/lahman-baseball-snowflake

Lahman Baseball database in Snowflake

Primary LanguagePython

An attempt to make a Snowflake version of Lahman Baseball database

I tried starting with the R package https://github.com/cdalzell/Lahman but R seems to have a bizarre and unnatural cultural approach to NULL values. So I switched to trying to covert the MySQL version https://github.com/WebucatorTraining/lahman-baseball-mysql to Snowflake as I thought it might be easier.

In Snowflake:

  1. Create your LAHMAN database.
  2. Create tables using lahman_snowflake_table_definitions.sql.
  3. Create a File Format based on the lahman_data_file_import_format.sql. I created the format in the GUI, so this SQL may not work out-of-the-box. This is a key step because you're telling Snowflake how to handle the variations in the CSV. In this case: comma separated, single quotes around strings, NULL values are NULL, etc.
  4. Load data in each file in output_csv into the corresponding table using the file format you just created.
  5. Note that I haven't actually tried to work with this data -- I just loaded it. So there may be data quality or load issues that I haven't discovered, yet.

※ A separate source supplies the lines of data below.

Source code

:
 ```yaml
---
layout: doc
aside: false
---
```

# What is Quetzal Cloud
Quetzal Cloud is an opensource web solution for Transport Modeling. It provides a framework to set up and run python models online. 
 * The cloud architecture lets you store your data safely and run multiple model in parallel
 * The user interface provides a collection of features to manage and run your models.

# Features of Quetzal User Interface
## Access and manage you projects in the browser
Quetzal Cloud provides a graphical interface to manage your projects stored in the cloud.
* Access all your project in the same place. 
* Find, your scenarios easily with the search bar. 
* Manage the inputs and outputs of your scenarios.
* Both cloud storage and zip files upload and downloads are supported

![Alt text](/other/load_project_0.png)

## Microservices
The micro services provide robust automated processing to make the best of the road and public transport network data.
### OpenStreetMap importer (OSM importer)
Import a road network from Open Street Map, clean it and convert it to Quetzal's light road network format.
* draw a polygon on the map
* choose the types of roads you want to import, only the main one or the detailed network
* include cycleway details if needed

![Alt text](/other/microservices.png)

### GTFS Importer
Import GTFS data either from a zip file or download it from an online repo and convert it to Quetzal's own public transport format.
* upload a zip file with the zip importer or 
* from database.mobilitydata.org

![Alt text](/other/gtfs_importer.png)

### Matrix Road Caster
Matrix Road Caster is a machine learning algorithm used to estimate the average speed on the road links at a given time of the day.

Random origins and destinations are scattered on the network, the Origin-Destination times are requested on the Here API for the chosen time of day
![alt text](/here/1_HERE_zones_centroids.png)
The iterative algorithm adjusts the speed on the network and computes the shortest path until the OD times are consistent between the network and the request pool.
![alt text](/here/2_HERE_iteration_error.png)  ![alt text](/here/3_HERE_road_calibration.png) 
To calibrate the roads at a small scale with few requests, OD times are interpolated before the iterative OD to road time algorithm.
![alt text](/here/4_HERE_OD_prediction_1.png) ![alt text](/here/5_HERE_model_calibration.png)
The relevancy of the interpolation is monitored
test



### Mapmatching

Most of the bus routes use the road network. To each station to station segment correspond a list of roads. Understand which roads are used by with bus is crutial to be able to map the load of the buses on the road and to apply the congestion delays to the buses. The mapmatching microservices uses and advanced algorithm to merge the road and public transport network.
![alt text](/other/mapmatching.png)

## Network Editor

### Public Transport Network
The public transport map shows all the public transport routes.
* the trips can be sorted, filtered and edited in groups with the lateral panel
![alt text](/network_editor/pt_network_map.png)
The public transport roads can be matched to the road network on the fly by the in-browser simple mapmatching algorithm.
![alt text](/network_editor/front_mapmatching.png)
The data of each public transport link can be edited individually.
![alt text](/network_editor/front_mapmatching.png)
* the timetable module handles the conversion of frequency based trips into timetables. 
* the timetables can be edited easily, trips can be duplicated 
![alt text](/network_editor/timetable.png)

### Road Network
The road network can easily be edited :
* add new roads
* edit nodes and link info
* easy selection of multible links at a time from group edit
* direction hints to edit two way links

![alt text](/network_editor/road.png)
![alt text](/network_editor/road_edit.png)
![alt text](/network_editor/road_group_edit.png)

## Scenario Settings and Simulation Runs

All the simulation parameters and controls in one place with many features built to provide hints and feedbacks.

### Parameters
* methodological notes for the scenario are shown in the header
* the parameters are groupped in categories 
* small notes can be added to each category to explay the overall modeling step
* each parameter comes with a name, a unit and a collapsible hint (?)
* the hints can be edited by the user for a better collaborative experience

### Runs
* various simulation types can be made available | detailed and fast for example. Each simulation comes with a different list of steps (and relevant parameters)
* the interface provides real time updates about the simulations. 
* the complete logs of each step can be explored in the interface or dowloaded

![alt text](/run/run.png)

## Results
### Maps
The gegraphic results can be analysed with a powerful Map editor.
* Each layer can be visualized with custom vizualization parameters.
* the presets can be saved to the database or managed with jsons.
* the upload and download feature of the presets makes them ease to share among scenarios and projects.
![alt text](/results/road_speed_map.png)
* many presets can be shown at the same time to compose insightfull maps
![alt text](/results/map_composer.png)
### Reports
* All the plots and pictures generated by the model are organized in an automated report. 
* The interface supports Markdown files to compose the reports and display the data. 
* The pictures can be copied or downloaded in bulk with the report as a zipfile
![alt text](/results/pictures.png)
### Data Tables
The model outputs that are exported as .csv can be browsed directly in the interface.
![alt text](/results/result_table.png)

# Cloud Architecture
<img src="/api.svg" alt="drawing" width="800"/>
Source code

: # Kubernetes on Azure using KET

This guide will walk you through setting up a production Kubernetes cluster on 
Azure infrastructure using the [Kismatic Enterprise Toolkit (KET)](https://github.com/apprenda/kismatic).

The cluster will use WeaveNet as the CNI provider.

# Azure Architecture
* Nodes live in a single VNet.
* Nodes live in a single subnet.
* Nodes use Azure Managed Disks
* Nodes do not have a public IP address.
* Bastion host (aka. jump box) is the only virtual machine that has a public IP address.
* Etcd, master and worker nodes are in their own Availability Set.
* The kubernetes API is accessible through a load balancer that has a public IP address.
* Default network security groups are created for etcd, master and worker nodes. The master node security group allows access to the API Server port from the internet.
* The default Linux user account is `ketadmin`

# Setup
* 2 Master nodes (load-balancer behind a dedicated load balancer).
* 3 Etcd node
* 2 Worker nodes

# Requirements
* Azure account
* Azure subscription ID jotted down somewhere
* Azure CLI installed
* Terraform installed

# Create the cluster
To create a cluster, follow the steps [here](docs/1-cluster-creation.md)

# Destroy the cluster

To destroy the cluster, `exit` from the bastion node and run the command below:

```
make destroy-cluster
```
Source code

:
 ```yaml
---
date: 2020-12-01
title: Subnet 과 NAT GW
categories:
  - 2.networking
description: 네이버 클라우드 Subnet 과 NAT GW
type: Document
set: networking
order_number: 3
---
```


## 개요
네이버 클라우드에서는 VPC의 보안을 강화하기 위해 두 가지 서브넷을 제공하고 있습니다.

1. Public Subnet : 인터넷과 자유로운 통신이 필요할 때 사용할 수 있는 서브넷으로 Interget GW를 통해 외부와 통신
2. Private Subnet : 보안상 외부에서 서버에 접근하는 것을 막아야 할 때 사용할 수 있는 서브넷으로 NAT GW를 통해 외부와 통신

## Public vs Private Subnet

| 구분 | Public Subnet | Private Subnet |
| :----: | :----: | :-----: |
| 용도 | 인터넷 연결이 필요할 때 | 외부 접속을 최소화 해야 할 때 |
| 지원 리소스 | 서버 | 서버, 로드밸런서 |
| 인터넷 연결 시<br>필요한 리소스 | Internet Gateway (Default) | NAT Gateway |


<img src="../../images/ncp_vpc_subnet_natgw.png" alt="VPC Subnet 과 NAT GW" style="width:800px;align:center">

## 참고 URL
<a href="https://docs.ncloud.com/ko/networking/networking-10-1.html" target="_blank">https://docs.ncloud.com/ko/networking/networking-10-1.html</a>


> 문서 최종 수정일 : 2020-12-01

MySQL to Snowflake conversion notes:

  • Remove the backticks around table names so they become case-insensitive. This makes the DB less fussy to deal with.
  • Changed "2B" and "3B" column names to "TwoB" and "ThreeB" respectively. See above comment on fussiness.
  • Remove display widths (the (11) in int(11)) from numbers. Snowflake doesn't use display widths.
  • AUTO_INCREMENT becomes AUTOINCREMENT because we need to lock people into open platforms somehow.
  • Remove any UNIQUE KEY and KEY statements. PRIMARY KEY worked out of the box. I'm just punting on the rest to get the data in. We can tune later.
  • Remove any CONSTRAINT statements.

Script

make_it_snow_data.py is a python hack that converts the Lahman SQL into CSV. This allowed me to load it using the Snowflake GUI's "Load Data..." functionality.

Load File Settings (CSV characteristics):

  • Comma Delimited
  • Line ends \n
  • No header row
  • Fields optionally encolosed by single quotes
  • Escape character: \ (this will get you if you forget it)
  • NULL indicator: NULL